Há certos acontecimentos que, ocorrendo isoladamente, nada representam. Acaso se repitam, em circunstâncias análogas, serão tomados como fruto do acaso, ou de uma mente demasiado perspicaz. O problema é quando se repetem muitas vezes… Qual a sua leitura? Vou dar um exemplo. De visita a várias lojas de conhecidas cadeias de material informático, audiovisual e electrodomésticos, em períodos e cidades diferentes, deparei com o mesmo fenómeno acústico: no sistema sonoro do espaço estava a passar, em “alta-voz”, a gravação de um concerto ao vivo de uma cantora brasileira da moda. Não sei o nome, mas sei que toca também muito na rádio e tal. Pois a canora brasiliensis é dotada de uma incrível voz clitoriana (lembrei-me do argumento do épico porno “A Garganta Funda”, não me perguntem porquê).
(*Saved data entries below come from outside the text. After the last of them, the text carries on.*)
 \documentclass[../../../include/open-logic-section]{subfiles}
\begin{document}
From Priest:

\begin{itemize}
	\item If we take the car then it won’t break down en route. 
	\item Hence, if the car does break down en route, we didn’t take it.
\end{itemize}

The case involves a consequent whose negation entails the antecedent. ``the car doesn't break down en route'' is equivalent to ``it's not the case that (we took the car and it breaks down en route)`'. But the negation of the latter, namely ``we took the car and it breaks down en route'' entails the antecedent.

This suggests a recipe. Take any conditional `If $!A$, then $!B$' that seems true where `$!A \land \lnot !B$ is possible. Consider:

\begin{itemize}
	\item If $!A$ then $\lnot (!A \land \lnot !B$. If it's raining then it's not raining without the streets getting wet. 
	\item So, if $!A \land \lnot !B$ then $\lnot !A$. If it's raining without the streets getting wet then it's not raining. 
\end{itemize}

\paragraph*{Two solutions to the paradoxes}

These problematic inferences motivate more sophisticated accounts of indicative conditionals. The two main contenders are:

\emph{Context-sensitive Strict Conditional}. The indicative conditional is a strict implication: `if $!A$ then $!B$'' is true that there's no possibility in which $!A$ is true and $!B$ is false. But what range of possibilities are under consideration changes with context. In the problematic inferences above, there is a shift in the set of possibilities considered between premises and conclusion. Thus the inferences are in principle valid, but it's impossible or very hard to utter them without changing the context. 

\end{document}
Com a qual vai repenicando as cançonetas “festivas”, de uma vacuidade infinita. Entre os temas, depois dos aplausos, tomada de uma gratidão orgiástica, manda uns bitaites, com muitos “cara”, “estamos aí”, “bora aí, minha gente”… E a palavra “baía” a pairar no éter, como um recibo de quitação universal. Tudo isto como se o público inteirinho estivesse a sair do duche depois da aeróbica, ou de outro qualquer “esporte” da moda. É claro que, para o escriba, a tortura é indescritível. Pior só mesmo uma dor de dentes. Daquelas que… Enfim, não é preciso dizer mais nada. Ou a eurodeputada Ana Gomes a descompor malcriadamente os seus adversários políticos. Nem a contemplação dos últimos gadgets informáticos e de hi fi consegue amenizar o desconforto que se apodera de mim nesses momentos… Ao fim de vinte minutos a cirandar pelos escaparates, começam a aparecer os primeiros sinais preocupantes. Os quais tenho seguido à risca, abandonando o local em passo de corrida, sob pena de acabar na unidade de cuidados intensivos… Mas há um ponto positivo nesta história, apesar de tudo: as visitas a estes bastiões do consumo acabam por ficar bem mais económicas… “Vamos nessa?”